Here are some tips to create stronger passwords.


  • Choose passwords of at least 12 or more characters that include (you guessed it!) upper and lowercase letters, numbers and special characters.
  • Create a unique password for every account.
  • Update your passwords regularly, such as every three to six months.
  • Consider enabling multifactor authentication (MFA) to create an added barrier to entry.
  • Make your passwords a cluster of unrelated words (Ex. Elephant Flame Paisley Soccer Yoda) and add some numbers and special characters for added strength.
  • Or better yet, use a password manager + password generator to create really strong passwords.

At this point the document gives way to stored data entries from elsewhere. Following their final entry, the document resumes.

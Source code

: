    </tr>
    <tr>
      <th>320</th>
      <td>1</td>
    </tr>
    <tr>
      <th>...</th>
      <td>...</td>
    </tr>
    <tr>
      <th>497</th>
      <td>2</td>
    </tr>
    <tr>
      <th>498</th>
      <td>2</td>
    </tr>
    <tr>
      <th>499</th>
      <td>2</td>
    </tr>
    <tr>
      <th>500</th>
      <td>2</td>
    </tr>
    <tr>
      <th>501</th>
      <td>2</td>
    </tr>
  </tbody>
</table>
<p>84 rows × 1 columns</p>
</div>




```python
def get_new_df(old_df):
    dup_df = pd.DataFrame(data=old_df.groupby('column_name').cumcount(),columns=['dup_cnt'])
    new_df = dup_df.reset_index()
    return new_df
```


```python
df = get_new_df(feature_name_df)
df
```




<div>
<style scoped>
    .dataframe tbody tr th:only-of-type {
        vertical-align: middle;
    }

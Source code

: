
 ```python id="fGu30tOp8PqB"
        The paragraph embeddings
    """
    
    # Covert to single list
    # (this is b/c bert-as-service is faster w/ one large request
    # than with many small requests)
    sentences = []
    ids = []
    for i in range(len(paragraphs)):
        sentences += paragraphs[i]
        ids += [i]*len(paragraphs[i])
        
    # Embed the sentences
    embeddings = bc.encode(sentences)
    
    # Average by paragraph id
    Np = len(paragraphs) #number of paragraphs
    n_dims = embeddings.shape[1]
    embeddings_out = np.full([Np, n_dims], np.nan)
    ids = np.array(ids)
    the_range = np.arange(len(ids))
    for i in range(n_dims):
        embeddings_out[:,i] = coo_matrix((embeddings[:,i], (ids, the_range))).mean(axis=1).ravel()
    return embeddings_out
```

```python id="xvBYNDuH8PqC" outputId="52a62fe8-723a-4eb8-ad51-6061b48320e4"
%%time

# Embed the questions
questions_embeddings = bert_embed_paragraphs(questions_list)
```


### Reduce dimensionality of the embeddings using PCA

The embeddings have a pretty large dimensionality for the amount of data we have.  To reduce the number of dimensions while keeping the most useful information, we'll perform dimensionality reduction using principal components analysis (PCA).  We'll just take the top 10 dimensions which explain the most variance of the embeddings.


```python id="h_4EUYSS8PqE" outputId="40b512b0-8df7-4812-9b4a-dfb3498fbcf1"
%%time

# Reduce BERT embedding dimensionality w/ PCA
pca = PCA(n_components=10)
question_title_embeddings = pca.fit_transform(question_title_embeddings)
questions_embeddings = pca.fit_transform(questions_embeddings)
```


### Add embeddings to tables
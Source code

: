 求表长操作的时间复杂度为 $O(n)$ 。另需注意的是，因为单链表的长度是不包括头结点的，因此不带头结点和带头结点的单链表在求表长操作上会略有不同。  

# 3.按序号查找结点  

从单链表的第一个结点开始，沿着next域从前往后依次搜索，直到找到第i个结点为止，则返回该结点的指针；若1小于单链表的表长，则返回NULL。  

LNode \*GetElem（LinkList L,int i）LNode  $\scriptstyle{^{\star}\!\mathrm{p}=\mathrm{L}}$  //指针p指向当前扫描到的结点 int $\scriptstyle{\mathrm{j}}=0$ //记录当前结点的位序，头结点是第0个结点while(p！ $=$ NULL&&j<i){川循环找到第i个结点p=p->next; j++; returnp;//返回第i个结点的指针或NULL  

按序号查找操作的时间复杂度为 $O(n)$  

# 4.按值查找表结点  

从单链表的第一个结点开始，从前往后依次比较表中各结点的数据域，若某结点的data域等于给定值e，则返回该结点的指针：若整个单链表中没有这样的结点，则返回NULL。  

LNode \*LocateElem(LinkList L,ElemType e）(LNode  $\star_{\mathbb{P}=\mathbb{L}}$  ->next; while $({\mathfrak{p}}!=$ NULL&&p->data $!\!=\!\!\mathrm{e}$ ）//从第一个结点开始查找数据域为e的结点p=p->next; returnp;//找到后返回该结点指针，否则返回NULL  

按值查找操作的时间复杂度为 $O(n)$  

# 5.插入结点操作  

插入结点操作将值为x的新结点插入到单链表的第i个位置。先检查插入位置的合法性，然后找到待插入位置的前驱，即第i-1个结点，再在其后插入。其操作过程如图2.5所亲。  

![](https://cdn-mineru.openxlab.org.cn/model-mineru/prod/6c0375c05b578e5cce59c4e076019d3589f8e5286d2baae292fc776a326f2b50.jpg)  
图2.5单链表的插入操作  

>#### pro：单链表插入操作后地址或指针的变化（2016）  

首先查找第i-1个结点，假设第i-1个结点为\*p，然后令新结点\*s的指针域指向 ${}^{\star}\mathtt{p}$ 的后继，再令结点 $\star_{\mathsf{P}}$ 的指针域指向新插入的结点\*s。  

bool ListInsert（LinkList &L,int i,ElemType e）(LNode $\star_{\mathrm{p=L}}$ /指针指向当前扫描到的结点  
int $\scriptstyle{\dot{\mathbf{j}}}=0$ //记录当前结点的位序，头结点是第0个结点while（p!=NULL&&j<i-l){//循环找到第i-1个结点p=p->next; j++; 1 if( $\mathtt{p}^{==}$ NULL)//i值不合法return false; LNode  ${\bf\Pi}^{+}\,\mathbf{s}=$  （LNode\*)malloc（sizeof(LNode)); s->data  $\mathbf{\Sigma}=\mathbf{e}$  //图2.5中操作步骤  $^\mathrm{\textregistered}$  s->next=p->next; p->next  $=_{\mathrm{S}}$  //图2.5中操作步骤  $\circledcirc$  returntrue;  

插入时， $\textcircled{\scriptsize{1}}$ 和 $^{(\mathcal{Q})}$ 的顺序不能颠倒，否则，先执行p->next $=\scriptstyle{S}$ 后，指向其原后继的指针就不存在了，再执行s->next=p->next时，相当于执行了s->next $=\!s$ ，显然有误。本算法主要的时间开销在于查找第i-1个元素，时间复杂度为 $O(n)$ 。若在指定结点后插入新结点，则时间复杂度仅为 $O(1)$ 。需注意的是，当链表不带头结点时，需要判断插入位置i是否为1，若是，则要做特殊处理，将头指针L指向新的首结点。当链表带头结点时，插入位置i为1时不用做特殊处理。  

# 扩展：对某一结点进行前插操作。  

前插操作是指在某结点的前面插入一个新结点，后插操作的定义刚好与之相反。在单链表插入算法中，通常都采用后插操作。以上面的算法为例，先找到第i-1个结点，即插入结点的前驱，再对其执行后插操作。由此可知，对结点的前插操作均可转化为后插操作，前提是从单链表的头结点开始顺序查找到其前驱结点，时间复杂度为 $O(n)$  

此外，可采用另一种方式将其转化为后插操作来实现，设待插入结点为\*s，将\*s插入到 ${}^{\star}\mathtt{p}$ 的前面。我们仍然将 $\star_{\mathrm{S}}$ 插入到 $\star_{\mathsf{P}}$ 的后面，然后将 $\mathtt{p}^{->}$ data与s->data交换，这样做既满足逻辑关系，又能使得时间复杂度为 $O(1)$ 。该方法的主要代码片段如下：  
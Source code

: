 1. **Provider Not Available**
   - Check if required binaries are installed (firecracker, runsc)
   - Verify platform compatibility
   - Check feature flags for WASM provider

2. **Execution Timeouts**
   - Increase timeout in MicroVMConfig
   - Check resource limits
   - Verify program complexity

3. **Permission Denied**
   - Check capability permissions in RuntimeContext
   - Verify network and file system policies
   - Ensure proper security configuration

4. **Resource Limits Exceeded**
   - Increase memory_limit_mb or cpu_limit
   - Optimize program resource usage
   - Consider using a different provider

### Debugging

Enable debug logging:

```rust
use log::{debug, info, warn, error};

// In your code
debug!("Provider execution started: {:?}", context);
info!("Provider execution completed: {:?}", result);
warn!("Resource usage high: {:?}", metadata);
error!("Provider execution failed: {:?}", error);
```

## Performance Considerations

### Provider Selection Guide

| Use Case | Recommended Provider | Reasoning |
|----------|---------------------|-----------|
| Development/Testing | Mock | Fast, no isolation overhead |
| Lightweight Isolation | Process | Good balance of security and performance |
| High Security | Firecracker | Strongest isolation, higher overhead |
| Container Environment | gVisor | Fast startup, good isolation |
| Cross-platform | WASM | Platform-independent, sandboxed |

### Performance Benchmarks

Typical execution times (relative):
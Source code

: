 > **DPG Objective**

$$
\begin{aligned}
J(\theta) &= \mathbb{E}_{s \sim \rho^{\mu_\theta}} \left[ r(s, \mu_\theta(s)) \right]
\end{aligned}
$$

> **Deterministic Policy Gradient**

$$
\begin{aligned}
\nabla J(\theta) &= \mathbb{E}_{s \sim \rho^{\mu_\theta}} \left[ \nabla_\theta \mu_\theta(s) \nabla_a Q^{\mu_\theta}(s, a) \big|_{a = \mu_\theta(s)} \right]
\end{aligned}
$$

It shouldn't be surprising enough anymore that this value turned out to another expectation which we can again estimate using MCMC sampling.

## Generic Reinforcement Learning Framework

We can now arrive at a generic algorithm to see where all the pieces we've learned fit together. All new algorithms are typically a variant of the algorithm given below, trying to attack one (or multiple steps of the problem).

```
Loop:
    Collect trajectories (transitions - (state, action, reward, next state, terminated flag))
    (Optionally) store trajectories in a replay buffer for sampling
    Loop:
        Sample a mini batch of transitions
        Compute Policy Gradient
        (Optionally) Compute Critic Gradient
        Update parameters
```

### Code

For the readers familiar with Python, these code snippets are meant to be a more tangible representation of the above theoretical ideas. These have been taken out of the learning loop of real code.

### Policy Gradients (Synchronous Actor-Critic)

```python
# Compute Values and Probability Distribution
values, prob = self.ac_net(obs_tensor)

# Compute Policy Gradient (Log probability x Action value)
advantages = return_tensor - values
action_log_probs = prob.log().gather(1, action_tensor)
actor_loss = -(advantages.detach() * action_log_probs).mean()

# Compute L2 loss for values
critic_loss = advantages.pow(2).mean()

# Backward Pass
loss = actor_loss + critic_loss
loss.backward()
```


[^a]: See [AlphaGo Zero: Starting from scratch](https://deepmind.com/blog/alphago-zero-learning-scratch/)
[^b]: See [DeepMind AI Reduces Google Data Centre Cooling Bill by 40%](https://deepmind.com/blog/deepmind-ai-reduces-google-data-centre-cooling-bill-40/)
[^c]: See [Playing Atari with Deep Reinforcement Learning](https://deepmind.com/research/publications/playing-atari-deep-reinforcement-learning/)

  • Using personal identifiers such as names, pet/kid names, birthday, etc.
  • Using patterns such as consecutive numbers, letters, etc.
  • Reusing old passwords.
  • Making slight substitutions or variations from previous passwords such as going from HARDTOGUESSPASSWORD1 to HARDTOGUESSPASSWORD2.
  • Using the same password for work emails and personal emails.
  • Storing your passwords in an easily accessible place.
  • Sharing your password with others.


You’ll find varied advice on what constitutes a strong password. No security measure is 100% secure so give it your best shot, knowing you’ve done your part to protect your sensitive data.